Specifically, the NPRM would implement standardized approaches for market risk and credit valuation adjustment risk by amending the way banks calculate their risk-weighted assets. According to FDIC FIL-38-2023, the new “expanded risk-based approach” would incorporate a standardized approach for credit risk and operational risk, a revised internal models-based approach, a new standardized measure for market risk, and a new revised approach for credit valuation adjustment. Banks subject to Category III and IV standards would also be required “to calculate their regulatory capital in the same manner as banking organizations subject to Category I and II standards, including the treatment of accumulated other comprehensive income, capital deductions, and rules for minority interest.” Additionally, the supplementary leverage ratio and the countercyclical capital buffer would be applied to banks subject to Category IV standards.

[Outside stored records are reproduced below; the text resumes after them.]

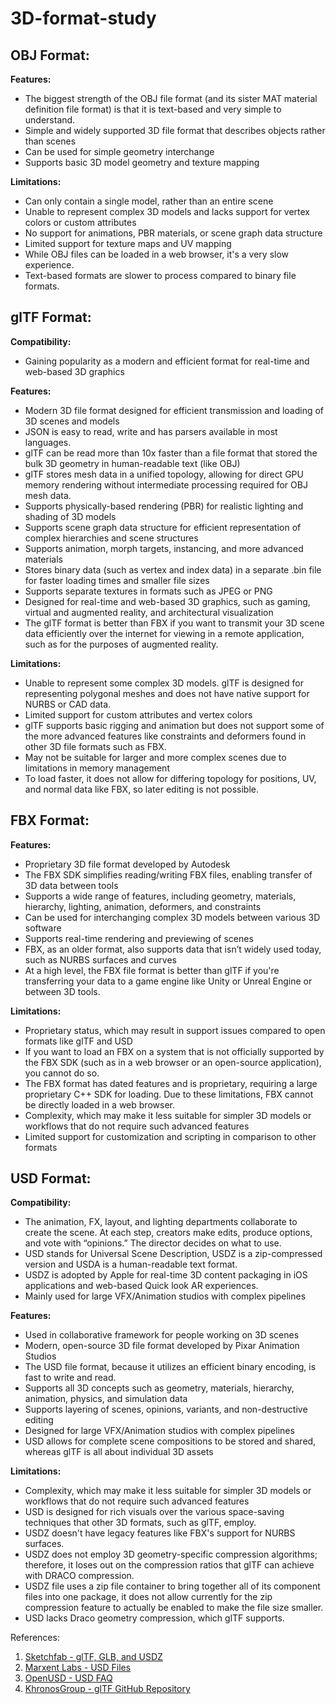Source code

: # 3D-format-study

## OBJ Format:
**Features:**
- The biggest strength of the OBJ file format (and its sister MAT material definition file format) is that it is text-based and very simple to understand.
- Simple and widely supported 3D file format that describes objects rather than scenes
- Can be used for simple geometry interchange
- Supports basic 3D model geometry and texture mapping

**Limitations:**
- Can only contain a single model, rather than an entire scene
- Unable to represent complex 3D models and lacks support for vertex colors or custom attributes
- No support for animations, PBR materials, or scene graph data structure
- Limited support for texture maps and UV mapping
- While OBJ files can be loaded in a web browser, it's a very slow experience. 
- Text-based formats are slower to process compared to binary file formats.

## glTF Format:
**Compatibility:**
- Gaining popularity as a modern and efficient format for real-time and web-based 3D graphics

**Features:**
- Modern 3D file format designed for efficient transmission and loading of 3D scenes and models
- JSON is easy to read, write and has parsers available in most languages.
- glTF can be read more than 10x faster than a file format that stored the bulk 3D geometry in human-readable text (like OBJ)
- glTF stores mesh data in a unified topology, allowing for direct GPU memory rendering without intermediate processing required for OBJ mesh data.
- Supports physically-based rendering (PBR) for realistic lighting and shading of 3D models
- Supports scene graph data structure for efficient representation of complex hierarchies and scene structures
- Supports animation, morph targets, instancing, and more advanced materials
- Stores binary data (such as vertex and index data) in a separate .bin file for faster loading times and smaller file sizes 
- Supports separate textures in formats such as JPEG or PNG
- Designed for real-time and web-based 3D graphics, such as gaming, virtual and augmented reality, and architectural visualization
- The glTF format is better than FBX if you want to transmit your 3D scene data efficiently over the internet for viewing in a remote application, such as for the purposes of augmented reality.

**Limitations:**
- Unable to represent some complex 3D models. glTF is designed for representing polygonal meshes and does not have native support for NURBS or CAD data.
- Limited support for custom attributes and vertex colors
- glTF supports basic rigging and animation but does not support some of the more advanced features like constraints and deformers found in other 3D file formats such as FBX.
- May not be suitable for larger and more complex scenes due to limitations in memory management
- To load faster, it does not allow for differing topology for positions, UV, and normal data like FBX, so later editing is not possible.

## FBX Format:
**Features:**
- Proprietary 3D file format developed by Autodesk
- The FBX SDK simplifies reading/writing FBX files, enabling transfer of 3D data between tools
- Supports a wide range of features, including geometry, materials, hierarchy, lighting, animation, deformers, and constraints
- Can be used for interchanging complex 3D models between various 3D software
- Supports real-time rendering and previewing of scenes
- FBX, as an older format, also supports data that isn’t widely used today, such as NURBS surfaces and curves
- At a high level, the FBX file format is better than glTF if you're transferring your data to a game engine like Unity or Unreal Engine or between 3D tools.

**Limitations:**
- Proprietary status, which may result in support issues compared to open formats like glTF and USD
- If you want to load an FBX on a system that is not officially supported by the FBX SDK (such as in a web browser or an open-source application), you cannot do so.
- The FBX format has dated features and is proprietary, requiring a large proprietary C++ SDK for loading. Due to these limitations, FBX cannot be directly loaded in a web browser.
- Complexity, which may make it less suitable for simpler 3D models or workflows that do not require such advanced features
- Limited support for customization and scripting in comparison to other formats

## USD Format:
**Compatibility:**
- The animation, FX, layout, and lighting departments collaborate to create the scene. At each step, creators make edits, produce options, and vote with “opinions.” The director decides on what to use.
- USD stands for Universal Scene Description, USDZ is a zip-compressed version and USDA is a human-readable text format.
- USDZ is adopted by Apple for real-time 3D content packaging in iOS applications and web-based Quick look AR experiences.
- Mainly used for large VFX/Animation studios with complex pipelines

**Features:**
- Used in collaborative framework for people working on 3D scenes
- Modern, open-source 3D file format developed by Pixar Animation Studios
- The USD file format, because it utilizes an efficient binary encoding, is fast to write and read. 
- Supports all 3D concepts such as geometry, materials, hierarchy, animation, physics, and simulation data
- Supports layering of scenes, opinions, variants, and non-destructive editing
- Designed for large VFX/Animation studios with complex pipelines
- USD allows for complete scene compositions to be stored and shared, whereas glTF is all about individual 3D assets

**Limitations:**
- Complexity, which may make it less suitable for simpler 3D models or workflows that do not require such advanced features
- USD is designed for rich visuals over the various space-saving techniques that other 3D formats, such as glTF, employ.
- USDZ doesn't have legacy features like FBX's support for NURBS surfaces.
- USDZ does not employ 3D geometry-specific compression algorithms; therefore, it loses out on the compression ratios that glTF can achieve with DRACO compression. 
- USDZ file uses a zip file container to bring together all of its component files into one package, it does not allow currently for the zip compression feature to actually be enabled to make the file size smaller.
- USD lacks Draco geometry compression, which glTF supports.

References:
1. [Sketchfab - glTF, GLB, and USDZ](https://help.sketchfab.com/hc/en-us/articles/360046421631-glTF-GLB-and-USDZ)
2. [Marxent Labs - USD Files](https://www.marxentlabs.com/usd-files/)
3. [OpenUSD - USD FAQ](https://openusd.org/release/usdfaq.html)
4. [KhronosGroup - glTF GitHub Repository](https://github.com/KhronosGroup/glTF)

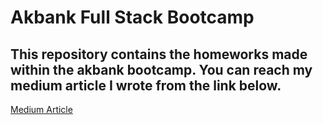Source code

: # Akbank Full Stack Bootcamp

## This repository contains the homeworks made within the akbank bootcamp. You can reach my medium article I wrote from the link below.

[Medium Article](https://turhansel.medium.com/neymi%C5%9F-ya-bu-single-responsibility-principle-srp-799e7b68e639)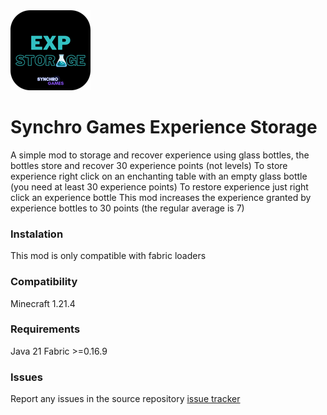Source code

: <img src="src/main/resources/assets/sg_exp_storage/sg_exp_storage_icon.png" width="128">

# Synchro Games Experience Storage

A simple mod to storage and recover experience using glass bottles, the bottles store and recover 30 experience points (not levels)
To store experience right click on an enchanting table with an empty glass bottle (you need at least 30 experience points)
To restore experience just right click an experience bottle 
This mod increases the experience granted by experience bottles to 30 points (the regular average is 7)

### Instalation

This mod is only compatible with fabric loaders

### Compatibility

Minecraft 1.21.4

### Requirements

Java 21
Fabric >=0.16.9

### Issues

Report any issues in the source repository [issue tracker](https://github.com/ArielM24/sg_exp_storage/issues)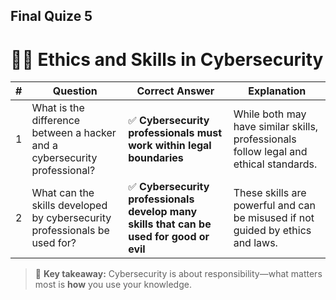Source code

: ## Final Quize 5

# 👨‍💻 Ethics and Skills in Cybersecurity

| **#** | **Question**                                                                                      | **Correct Answer**                                      | **Explanation**                                                                                  |
|------|----------------------------------------------------------------------------------------------------|----------------------------------------------------------|--------------------------------------------------------------------------------------------------|
| 1    | What is the difference between a hacker and a cybersecurity professional?                         | ✅ **Cybersecurity professionals must work within legal boundaries** | While both may have similar skills, professionals follow legal and ethical standards.            |
| 2    | What can the skills developed by cybersecurity professionals be used for?                         | ✅ **Cybersecurity professionals develop many skills that can be used for good or evil** | These skills are powerful and can be misused if not guided by ethics and laws.                  |

> 🧠 **Key takeaway:** Cybersecurity is about responsibility—what matters most is **how** you use your knowledge.



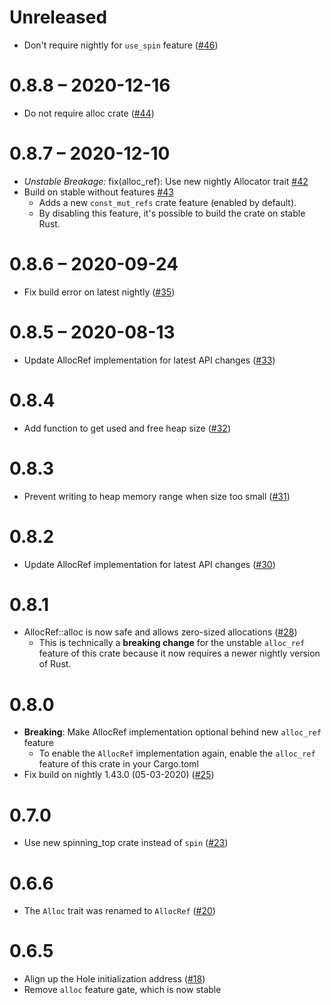 # Unreleased

- Don't require nightly for `use_spin` feature ([#46](https://github.com/phil-opp/linked-list-allocator/pull/46))

# 0.8.8 – 2020-12-16

- Do not require alloc crate ([#44](https://github.com/phil-opp/linked-list-allocator/pull/44))

# 0.8.7 – 2020-12-10

- _Unstable Breakage:_ fix(alloc_ref): Use new nightly Allocator trait [#42](https://github.com/phil-opp/linked-list-allocator/pull/42)
- Build on stable without features [#43](https://github.com/phil-opp/linked-list-allocator/pull/43)
  - Adds a new `const_mut_refs` crate feature (enabled by default).
  - By disabling this feature, it's possible to build the crate on stable Rust.

# 0.8.6 – 2020-09-24

- Fix build error on latest nightly ([#35](https://github.com/phil-opp/linked-list-allocator/pull/35))

# 0.8.5 – 2020-08-13

- Update AllocRef implementation for latest API changes ([#33](https://github.com/phil-opp/linked-list-allocator/pull/33))

# 0.8.4

- Add function to get used and free heap size ([#32](https://github.com/phil-opp/linked-list-allocator/pull/32))

# 0.8.3

- Prevent writing to heap memory range when size too small ([#31](https://github.com/phil-opp/linked-list-allocator/pull/31))

# 0.8.2

- Update AllocRef implementation for latest API changes ([#30](https://github.com/phil-opp/linked-list-allocator/pull/30))

# 0.8.1

- AllocRef::alloc is now safe and allows zero-sized allocations ([#28](https://github.com/phil-opp/linked-list-allocator/pull/28))
    - This is technically a **breaking change** for the unstable `alloc_ref` feature of this crate because it now requires a newer nightly version of Rust.

# 0.8.0

- **Breaking**: Make AllocRef implementation optional behind new `alloc_ref` feature
    - To enable the `AllocRef` implementation again, enable the `alloc_ref` feature of this crate in your Cargo.toml
- Fix build on nightly 1.43.0 (05-03-2020) ([#25](https://github.com/phil-opp/linked-list-allocator/pull/25))

# 0.7.0

- Use new spinning_top crate instead of `spin` ([#23](https://github.com/phil-opp/linked-list-allocator/pull/23))

# 0.6.6

- The `Alloc` trait was renamed to `AllocRef` ([#20](https://github.com/phil-opp/linked-list-allocator/pull/20))

# 0.6.5

- Align up the Hole initialization address ([#18](https://github.com/phil-opp/linked-list-allocator/pull/18))
- Remove `alloc` feature gate, which is now stable
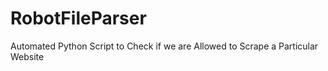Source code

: # RobotFileParser
Automated Python Script to Check if we are Allowed to Scrape a Particular Website 

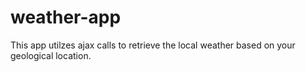# weather-app

This app utilzes ajax calls to retrieve the local weather based on your geological location.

The agencies said the proposed modifications are intended to:
- Better reflect banks’ underlying risks;
- Increase transparency and consistency by revising the capital framework in four main areas: credit, market, operational, and credit valuation adjustment risk;
- Strengthen the banking system, by applying consistent capital requirements across large banks by requiring institutions to (i) include unrealized gains and losses from certain securities in capital ratios; (ii) comply with the supplementary leverage ratio requirement; and (iii) comply with the countercyclical capital buffer, if activated.

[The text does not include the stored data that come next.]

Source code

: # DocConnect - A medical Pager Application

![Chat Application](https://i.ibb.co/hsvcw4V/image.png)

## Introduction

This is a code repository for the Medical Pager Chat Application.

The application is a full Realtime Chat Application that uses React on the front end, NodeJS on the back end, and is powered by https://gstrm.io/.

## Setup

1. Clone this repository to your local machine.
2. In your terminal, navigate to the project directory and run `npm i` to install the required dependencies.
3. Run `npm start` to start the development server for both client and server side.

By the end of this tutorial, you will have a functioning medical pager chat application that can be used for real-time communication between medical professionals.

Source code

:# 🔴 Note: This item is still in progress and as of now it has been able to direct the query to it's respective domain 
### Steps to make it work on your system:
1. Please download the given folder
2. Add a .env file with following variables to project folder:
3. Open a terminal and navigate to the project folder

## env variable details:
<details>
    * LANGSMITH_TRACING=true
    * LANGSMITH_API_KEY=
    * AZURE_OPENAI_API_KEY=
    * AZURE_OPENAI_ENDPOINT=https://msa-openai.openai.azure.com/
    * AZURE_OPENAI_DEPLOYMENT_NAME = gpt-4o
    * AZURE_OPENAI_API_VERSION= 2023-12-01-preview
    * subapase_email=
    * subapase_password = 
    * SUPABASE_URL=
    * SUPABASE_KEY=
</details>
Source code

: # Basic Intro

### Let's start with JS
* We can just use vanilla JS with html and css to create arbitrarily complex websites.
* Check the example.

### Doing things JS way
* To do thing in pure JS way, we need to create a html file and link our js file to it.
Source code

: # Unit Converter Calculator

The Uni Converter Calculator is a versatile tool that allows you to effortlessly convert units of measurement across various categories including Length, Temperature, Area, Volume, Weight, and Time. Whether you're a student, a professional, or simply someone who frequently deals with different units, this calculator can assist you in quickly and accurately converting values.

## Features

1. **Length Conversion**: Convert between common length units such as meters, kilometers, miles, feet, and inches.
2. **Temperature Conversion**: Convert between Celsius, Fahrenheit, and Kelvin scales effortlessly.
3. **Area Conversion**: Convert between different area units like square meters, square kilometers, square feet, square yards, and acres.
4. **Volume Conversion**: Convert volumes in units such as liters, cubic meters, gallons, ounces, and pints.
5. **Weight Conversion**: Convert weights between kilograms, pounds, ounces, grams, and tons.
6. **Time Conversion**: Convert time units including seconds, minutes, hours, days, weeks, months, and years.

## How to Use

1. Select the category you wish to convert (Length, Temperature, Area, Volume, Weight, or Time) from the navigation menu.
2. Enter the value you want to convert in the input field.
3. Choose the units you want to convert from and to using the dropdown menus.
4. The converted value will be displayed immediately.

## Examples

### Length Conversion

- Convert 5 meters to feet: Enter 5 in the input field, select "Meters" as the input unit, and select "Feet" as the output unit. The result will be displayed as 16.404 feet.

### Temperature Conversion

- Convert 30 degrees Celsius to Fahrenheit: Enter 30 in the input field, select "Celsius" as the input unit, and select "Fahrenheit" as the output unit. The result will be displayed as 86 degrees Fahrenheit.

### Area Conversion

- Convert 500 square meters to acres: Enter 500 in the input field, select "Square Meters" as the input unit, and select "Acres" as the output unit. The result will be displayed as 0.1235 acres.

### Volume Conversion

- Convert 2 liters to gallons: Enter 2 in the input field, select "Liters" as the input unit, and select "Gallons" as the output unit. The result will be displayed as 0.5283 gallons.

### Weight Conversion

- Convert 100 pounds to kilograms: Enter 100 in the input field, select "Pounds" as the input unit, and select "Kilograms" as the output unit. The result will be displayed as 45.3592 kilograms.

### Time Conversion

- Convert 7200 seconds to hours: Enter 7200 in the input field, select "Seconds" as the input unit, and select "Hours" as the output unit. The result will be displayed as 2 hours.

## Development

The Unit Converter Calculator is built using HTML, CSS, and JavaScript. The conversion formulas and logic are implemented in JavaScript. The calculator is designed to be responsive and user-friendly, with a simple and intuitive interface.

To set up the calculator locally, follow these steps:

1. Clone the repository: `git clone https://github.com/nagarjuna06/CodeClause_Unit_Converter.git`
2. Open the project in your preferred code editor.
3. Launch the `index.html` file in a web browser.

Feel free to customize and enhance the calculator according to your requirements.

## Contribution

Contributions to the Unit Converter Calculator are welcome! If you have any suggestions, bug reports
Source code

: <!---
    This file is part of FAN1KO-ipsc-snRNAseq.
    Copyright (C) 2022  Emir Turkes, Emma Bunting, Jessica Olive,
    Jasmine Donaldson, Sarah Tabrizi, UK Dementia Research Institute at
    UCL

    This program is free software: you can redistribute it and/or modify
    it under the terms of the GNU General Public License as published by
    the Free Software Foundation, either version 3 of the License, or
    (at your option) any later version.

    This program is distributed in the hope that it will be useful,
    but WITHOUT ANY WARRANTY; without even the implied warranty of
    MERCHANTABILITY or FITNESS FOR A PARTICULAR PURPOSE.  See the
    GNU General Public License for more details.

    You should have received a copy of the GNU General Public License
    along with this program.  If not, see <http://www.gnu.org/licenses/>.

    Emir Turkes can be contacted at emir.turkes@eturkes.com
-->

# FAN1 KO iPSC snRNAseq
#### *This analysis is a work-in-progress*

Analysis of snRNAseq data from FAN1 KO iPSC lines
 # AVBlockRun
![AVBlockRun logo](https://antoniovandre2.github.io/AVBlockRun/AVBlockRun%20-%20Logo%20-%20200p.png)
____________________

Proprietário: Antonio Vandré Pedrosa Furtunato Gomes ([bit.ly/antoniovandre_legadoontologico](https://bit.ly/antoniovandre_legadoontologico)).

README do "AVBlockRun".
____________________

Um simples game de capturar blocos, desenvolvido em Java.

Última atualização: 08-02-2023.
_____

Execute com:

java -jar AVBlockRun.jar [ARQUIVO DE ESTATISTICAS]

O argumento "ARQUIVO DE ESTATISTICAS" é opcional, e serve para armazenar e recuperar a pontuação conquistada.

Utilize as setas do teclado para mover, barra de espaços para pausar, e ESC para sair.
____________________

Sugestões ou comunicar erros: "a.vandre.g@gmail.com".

The agencies predict that these changes will “result in an aggregate 16 percent increase in common equity tier 1 capital requirements for affected bank holding companies, with the increase principally affecting the largest and most complex banks.” The impact would vary by bank based on activities and risk profiles, the agencies stated, noting that most banks currently have enough capital to meet the proposed requirements. The NPRM would not amend capital requirements for smaller, less complex banks or for community banks. The agencies propose a three-year phased-in transition process beginning July 1, 2025, to provide banks sufficient time to accommodate the changes and minimize potentially adverse impacts. The changes would be fully phased in on July 1, 2028.
Separately, the Fed also issued an NPRM on a proposal that would modify certain provisions relating to the calculation of the capital surcharge for the largest and most complex banks in order to “better align the surcharge to each bank’s systemic risk profile. . .by measuring a bank’s systemic importance averaged over the entire year, instead of only at the year-end value.”
Comments on both NPRMs are due November 30.
FDIC Chairman Martin Gruenberg stressed that “[e]nhanced resilience of the banking sector supports more stable lending through the economic cycle and diminishes the likelihood of financial crises and their associated costs.” Also voting in favor of the NPRM was CFPB Chairman and FDIC Board Member Rohit Chopra who expressed interest in feedback from the public on ways to simplify the methodologies used to calculate the requirements. Acting Comptroller of the Currency Michael also voted in favor and encouraged commenters “to include assumptions about capital distributions and competition from banks and other financial institutions in their analyses of the impacts of the proposal on lending and economic growth.”
Voting against the new standards, FDIC Vice Chairman Travis Hill argued that while he supports strong capital requirements, he has several “concerns with the impact of excessive gold plating of international standards.” He stressed that the “proposal rejects the notion of capital neutrality and takes a starkly different path, ‘gold plating’ the new Basel standard in a number of ways and dramatically increasing capital requirements for banks with certain business models.”